The life of Nagendra Prasad will now be the subject of a Bengali film called ‘Golondaaj’, set to be released later this year and opening with the shot of him kicking the ball at Maidan. The film, directed by Dhrubo Banerjee and produced by SVF Entertainment Pvt. Ltd, features popular Bengali actor Dev in the role of Nagendra Prasad. The cast also includes Anirban Bhattacharya, Ishaa Saha, Indrashish Ray and Srikanta Acharya.
Most of the football matches in Calcutta back in the 19th century involved British soldiers, tradesmen and sailors. That changed when Nagendra Prasad arrived on the scene.
As P.L. Dutt in his book “Memoir of ‘Father of Indian Football’ Nagendraprasad Sarbadhikary” writes, the very next day after he had been intrigued by the game at the Calcutta Maidan, Nagendra Prasad collected subscriptions, bought a ball from Messrs. Manton & Co., a renowned sports goods shop in Calcutta’s Bowbazar area, and mobilised his classmates at the Hare School to play a game. The motley group had no idea about the rules of the game and played a sport which could pass off as a hybrid form of football and rugby. However, their efforts attracted enough curiosity for a sizeable crowd to gather to watch the game.

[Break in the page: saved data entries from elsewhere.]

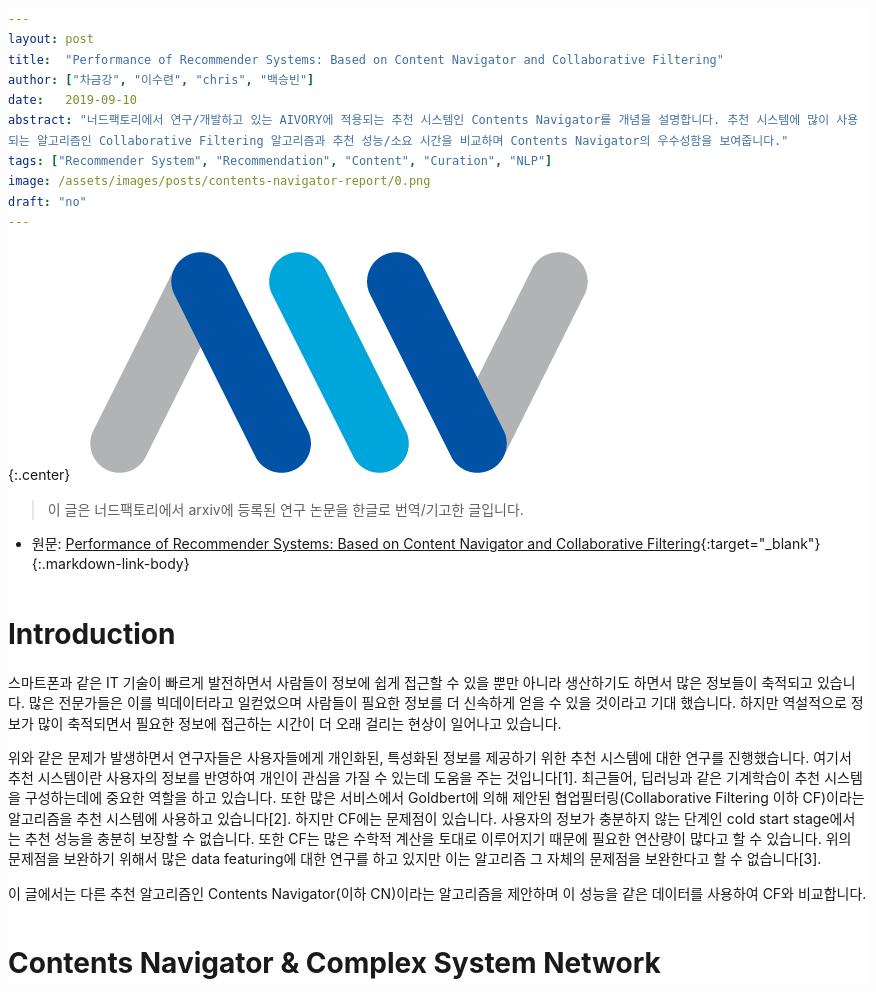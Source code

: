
 ```yaml
---
layout: post
title:  "Performance of Recommender Systems: Based on Content Navigator and Collaborative Filtering"
author: ["차금강", "이수련", "chris", "백승빈"]
date:   2019-09-10
abstract: "너드팩토리에서 연구/개발하고 있는 AIVORY에 적용되는 추천 시스템인 Contents Navigator를 개념을 설명합니다. 추천 시스템에 많이 사용되는 알고리즘인 Collaborative Filtering 알고리즘과 추천 성능/소요 시간을 비교하며 Contents Navigator의 우수성함을 보여줍니다."
tags: ["Recommender System", "Recommendation", "Content", "Curation", "NLP"]
image: /assets/images/posts/contents-navigator-report/0.png
draft: "no"	
---
```


{:.center}
![img0](/assets/images/posts/contents-navigator-report/0.png)

> 이 글은 너드팩토리에서 arxiv에 등록된 연구 논문을 한글로 번역/기고한 글입니다.

* 원문: [Performance of Recommender Systems: Based on Content Navigator and Collaborative Filtering](https://arxiv.org/pdf/1909.08219.pdf){:target="_blank"}{:.markdown-link-body}

# Introduction

스마트폰과 같은 IT 기술이 빠르게 발전하면서 사람들이 정보에 쉽게 접근할 수 있을 뿐만 아니라 생산하기도 하면서 많은 정보들이 축적되고 있습니다. 많은 전문가들은 이를 빅데이터라고 일컫었으며 사람들이 필요한 정보를 더 신속하게 얻을 수 있을 것이라고 기대 했습니다. 하지만 역설적으로 정보가 많이 축적되면서 필요한 정보에 접근하는 시간이 더 오래 걸리는 현상이 일어나고 있습니다.

위와 같은 문제가 발생하면서 연구자들은 사용자들에게 개인화된, 특성화된 정보를 제공하기 위한 추천 시스템에 대한 연구를 진행했습니다. 여기서 추천 시스템이란 사용자의 정보를 반영하여 개인이 관심을 가질 수 있는데 도움을 주는 것입니다[1]. 최근들어, 딥러닝과 같은 기계학습이 추천 시스템을 구성하는데에 중요한 역할을 하고 있습니다. 또한 많은 서비스에서 Goldbert에 의해 제안된 협업필터링(Collaborative Filtering 이하 CF)이라는 알고리즘을 추천 시스템에 사용하고 있습니다[2]. 하지만 CF에는 문제점이 있습니다. 사용자의 정보가 충분하지 않는 단계인 cold start stage에서는 추천 성능을 충분히 보장할 수 없습니다. 또한 CF는 많은 수학적 계산을 토대로 이루어지기 때문에 필요한 연산량이 많다고 할 수 있습니다. 위의 문제점을 보완하기 위해서 많은 data featuring에 대한 연구를 하고 있지만 이는 알고리즘 그 자체의 문제점을 보완한다고 할 수 없습니다[3].

이 글에서는 다른 추천 알고리즘인 Contents Navigator(이하 CN)이라는 알고리즘을 제안하며 이 성능을 같은 데이터를 사용하여 CF와 비교합니다.

# Contents Navigator & Complex System Network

Among those following the game was G.A. Stack, a professor at the adjacent Presidency College (now Presidency University), who watched the proceedings from the college balcony. It was Stack along with J.H. Gilligand, another professor at Presidency College, who were deeply moved by the enthusiasm of the boys, and took it upon themselves to teach Nagendra Prasad and his companions the rules of the game. With proper guidance, Nagendra Prasad’s interest only kept growing — soon he went on to form the Boys Club.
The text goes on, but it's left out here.